Purified Fdh3 could mediate NAD(P)- or ferredoxin-dependent formate oxidation and the reverse reaction. The absence of NAD(P)-dependent formate oxidation activity in Fdh3A suggests that the NAD(P)-dependent activity of Fdh3 is conserved by the catalytic subunit Fdh3A (TON_0539) and the NAD(P)+ binding domain of Fdh3B (TON_0542). Moreover, Fdh3G1 (TON_0540) and Fdh3G2 (TON_0543) seemed likely to transfer electrons between the two subunits. Ferredoxin-dependent activity was detected in both Fdh3A and Fdh3. The precise composition of the whole complex or spatial orientation of each subunit would help to elucidate the underlying mechanism of the biochemical properties.

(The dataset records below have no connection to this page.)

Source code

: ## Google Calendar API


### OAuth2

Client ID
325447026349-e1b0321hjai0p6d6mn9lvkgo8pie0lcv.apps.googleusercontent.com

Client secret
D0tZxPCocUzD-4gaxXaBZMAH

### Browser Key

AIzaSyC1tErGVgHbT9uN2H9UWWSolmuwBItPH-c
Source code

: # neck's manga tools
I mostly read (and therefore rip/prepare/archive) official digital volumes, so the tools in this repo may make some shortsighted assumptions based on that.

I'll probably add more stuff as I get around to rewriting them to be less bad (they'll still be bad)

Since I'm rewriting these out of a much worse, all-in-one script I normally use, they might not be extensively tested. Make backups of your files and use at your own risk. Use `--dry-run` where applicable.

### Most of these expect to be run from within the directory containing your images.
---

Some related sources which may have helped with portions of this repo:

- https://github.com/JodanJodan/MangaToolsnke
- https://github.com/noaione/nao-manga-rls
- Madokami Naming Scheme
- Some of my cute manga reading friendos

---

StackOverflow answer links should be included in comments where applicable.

T. onnurineus NA1 Fdh3 showed high k cat/K m value toward NADP+, which can be attributed to the high optimum temperature and low K m value toward NADP+. Thermophilic FDH of Moorella thermoacetica has been reported and the optimum temperature was 70° and 80° for the electron acceptors NADP and MV, respectively (Andreesen and Ljungdahl 1974; Ljungdahl and Andreesen, 1978). The specific activity of formate oxidation using NADP as an electron acceptor was determined to be 34 U/mg for M. thermoacetica FDH and 77.4 U/mg for T. onnurineus NA1 Fdh3. k cat/K m value toward NADP+ has not been determined for M. thermoacetica FDH. However, the specific mechanism of cofactor dependence and catalytic efficiency are still veiled. The K m value of Fdh3 toward formate appeared high (13.5 mM). High K m values toward formate have also been reported for other FDHs, such as Moraxella sp. strain C-1 (13 mM; Asano et al., 1988), Komagataella pastoris (15 mM; Allais et al., 1983), Bacillus sp. F1 (19.6 mM; Ding et al., 2011) and Kloechkera sp. No. 2201 (22 mM; Kato et al., 1974).

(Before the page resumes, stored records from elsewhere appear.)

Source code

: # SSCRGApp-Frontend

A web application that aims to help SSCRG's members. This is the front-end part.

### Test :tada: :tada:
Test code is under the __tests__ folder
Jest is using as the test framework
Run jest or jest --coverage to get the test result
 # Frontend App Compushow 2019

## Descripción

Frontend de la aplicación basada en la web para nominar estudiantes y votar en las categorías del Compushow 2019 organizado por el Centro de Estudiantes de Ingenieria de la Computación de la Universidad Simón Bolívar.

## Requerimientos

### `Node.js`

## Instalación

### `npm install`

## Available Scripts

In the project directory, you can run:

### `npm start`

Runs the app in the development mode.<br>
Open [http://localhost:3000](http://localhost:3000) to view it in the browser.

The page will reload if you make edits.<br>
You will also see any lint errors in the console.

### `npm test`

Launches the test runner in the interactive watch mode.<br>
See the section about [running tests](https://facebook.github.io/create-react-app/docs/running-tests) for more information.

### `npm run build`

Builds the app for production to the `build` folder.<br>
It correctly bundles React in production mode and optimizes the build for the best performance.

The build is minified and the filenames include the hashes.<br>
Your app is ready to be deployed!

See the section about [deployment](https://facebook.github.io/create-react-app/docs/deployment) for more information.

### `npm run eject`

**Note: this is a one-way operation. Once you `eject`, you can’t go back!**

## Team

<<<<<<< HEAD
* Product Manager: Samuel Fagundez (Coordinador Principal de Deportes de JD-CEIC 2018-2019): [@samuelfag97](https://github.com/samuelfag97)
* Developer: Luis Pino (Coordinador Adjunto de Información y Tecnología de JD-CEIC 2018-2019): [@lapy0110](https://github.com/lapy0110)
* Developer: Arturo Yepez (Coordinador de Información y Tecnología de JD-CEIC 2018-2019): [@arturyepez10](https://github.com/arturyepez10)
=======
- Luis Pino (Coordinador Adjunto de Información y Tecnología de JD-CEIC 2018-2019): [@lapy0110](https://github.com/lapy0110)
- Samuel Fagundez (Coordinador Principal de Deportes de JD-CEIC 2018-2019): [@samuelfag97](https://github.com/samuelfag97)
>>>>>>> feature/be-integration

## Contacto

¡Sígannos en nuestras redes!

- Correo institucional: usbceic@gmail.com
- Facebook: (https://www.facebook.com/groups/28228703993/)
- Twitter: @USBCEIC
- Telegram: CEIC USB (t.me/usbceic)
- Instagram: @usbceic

From a biotechnological perspective, the high conversion efficiency of Fdh3 toward NADPH offers an option for enzymatic NADPH regeneration. Glucose dehydrogenase (Weckbecker and Hummel, 2005), glucose-6-phosphate dehydrogenase (Lee et al., 2007), and alcohol dehydrogenase (Xu et al., 2021) are known to have significantly high conversion efficiency toward NADPH. Unlike the above mentioned enzymes, FDH is advantageous in that it produces only CO2 without the accumulation of other byproducts. According to the structure modeling of Fdh3B, Arg204-Arg205 residues in the putative NADPH binding pocket play an important role to stabilize the 2’-phosphate of NADP(H).

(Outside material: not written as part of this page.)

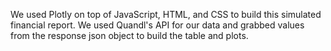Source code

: We used Plotly on top of JavaScript, HTML, and CSS to build this simulated financial report. We used Quandl's API for our data and grabbed values from the response json object to build the table and plots.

Fdh3 of T. onnurineus NA1 was shown to use ferredoxin as an electron carrier. Based on the Fdh3A data, the other subunits, Fdh3B, Fdh3G1, and Fdh3G2, did not seem essential for ferredoxin-dependent activity. The interaction between ferredoxin and FDH has been reported in Thermococcus kodakarensis (Burkhart et al., 2019). Fd-2 ferredoxin (TK1087) and FdhA (TK2076) were identified to interact by interactome analysis (Burkhart et al., 2019). Fd-2 and FdhA of T. kodakarensis share 88 and 57% identities with Fd0317 and Fdh3A of T. onnurineus NA1, respectively. We also tested formate oxidation or CO2 reduction by Fdh3 using another ferredoxin, Fd1361, of T. onnurineus NA1 and found highly unstable activity (data not shown). Fd1361 shares 73% identity with another Fd-1 ferredoxin (TK1694) of T. kodakarensis, of which no interaction with FdhA was observed in the interaction data (Burkhart et al., 2019).
Although ferredoxin-reducing activity was detected, it is not clear whether ferredoxin-dependent formate oxidation can occur in vivo. Since most ferredoxins are known to be in a reduced state under anaerobic biological conditions, assuming that the redox potential of ferredoxin is as low as −500 mV, ferredoxin-dependent CO2 reduction is energetically more favorable than the opposite direction (Li and Elliott, 2016). The first reported ferredoxin-dependent FDH, also called CO2 reductase, is from Clostridium pasteurianum (Scherer and Thauer, 1978). FDH consists of two subunits, FdhA (76 kDa) and FdhB (34 kDa), and was identified to reduce CO2 to formate with reduced ferredoxin and oxidize formate using ferredoxin as an electron acceptor (Liu and Mortenson, 1984). Recently, it has been reported that ferredoxin reduced by carbon monoxide dehydrogenase can mediate CO2 reduction by HDCR (Schuchmann and Müller, 2013). In addition to the purified enzyme assay, CO2 reduction by HDCR using ferredoxin was also implicated in the resting cell assay in the wild-type strain and ∆hydBA and ∆rnf mutant strains of A. woodii (Schwarz et al., 2020). Comparative structural analysis between enzymes may provide a spatial array to elucidate the electron relay mechanism, which awaits further study.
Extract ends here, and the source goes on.